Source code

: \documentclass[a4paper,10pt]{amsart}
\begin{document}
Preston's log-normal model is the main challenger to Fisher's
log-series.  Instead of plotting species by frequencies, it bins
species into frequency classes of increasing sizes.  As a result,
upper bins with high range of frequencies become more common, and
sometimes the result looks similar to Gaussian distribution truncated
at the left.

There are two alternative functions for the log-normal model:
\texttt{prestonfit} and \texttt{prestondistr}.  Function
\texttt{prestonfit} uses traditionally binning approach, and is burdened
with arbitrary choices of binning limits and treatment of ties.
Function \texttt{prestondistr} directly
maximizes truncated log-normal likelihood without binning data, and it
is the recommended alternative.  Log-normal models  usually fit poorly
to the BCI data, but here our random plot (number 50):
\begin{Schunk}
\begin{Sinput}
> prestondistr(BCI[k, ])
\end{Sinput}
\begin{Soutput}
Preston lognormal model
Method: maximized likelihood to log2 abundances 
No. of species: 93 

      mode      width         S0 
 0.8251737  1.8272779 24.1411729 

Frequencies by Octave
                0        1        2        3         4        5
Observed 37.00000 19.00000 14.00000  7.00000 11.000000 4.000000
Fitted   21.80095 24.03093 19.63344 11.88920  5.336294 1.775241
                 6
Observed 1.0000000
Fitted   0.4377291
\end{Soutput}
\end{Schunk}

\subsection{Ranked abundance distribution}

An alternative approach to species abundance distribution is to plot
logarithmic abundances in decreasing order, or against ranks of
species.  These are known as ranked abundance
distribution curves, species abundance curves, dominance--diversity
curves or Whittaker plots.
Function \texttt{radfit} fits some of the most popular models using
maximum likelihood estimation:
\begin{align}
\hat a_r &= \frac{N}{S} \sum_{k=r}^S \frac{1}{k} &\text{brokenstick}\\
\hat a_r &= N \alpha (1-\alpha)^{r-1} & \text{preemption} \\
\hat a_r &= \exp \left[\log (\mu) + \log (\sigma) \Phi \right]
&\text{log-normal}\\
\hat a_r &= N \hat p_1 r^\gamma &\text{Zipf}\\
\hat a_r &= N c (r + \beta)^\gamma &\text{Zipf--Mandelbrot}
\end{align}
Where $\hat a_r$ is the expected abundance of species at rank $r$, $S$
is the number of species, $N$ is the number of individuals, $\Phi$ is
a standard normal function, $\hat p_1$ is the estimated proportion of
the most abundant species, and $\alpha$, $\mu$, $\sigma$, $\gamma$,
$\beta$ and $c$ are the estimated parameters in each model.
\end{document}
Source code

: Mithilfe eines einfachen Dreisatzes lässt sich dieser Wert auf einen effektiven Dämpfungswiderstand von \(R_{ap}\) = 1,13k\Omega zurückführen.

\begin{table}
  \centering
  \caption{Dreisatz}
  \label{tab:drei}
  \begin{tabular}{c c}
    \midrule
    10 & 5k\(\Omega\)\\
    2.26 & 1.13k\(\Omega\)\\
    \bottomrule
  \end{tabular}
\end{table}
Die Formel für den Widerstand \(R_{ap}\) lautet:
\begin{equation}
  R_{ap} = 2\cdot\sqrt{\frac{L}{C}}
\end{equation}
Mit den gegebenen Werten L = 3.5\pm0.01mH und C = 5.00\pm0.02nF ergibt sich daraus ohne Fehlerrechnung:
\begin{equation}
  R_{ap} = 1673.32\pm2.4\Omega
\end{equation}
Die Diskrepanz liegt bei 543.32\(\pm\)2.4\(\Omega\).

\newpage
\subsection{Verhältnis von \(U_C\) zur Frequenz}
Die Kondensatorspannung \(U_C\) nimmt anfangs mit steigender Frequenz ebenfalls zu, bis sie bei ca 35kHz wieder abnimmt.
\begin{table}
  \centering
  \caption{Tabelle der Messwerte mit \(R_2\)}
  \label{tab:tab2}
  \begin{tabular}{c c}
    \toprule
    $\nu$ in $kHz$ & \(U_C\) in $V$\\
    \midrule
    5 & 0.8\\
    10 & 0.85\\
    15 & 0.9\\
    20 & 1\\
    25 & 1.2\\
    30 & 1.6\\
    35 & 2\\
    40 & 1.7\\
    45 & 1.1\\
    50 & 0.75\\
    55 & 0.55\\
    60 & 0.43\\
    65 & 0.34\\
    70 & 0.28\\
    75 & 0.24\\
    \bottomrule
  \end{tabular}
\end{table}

- [Task]:
With "data" as the string to match, show every line of the entries above that has it.

- [Your solution]:
maximizes truncated log-normal likelihood without binning data, and it
to the BCI data, but here our random plot (number 50):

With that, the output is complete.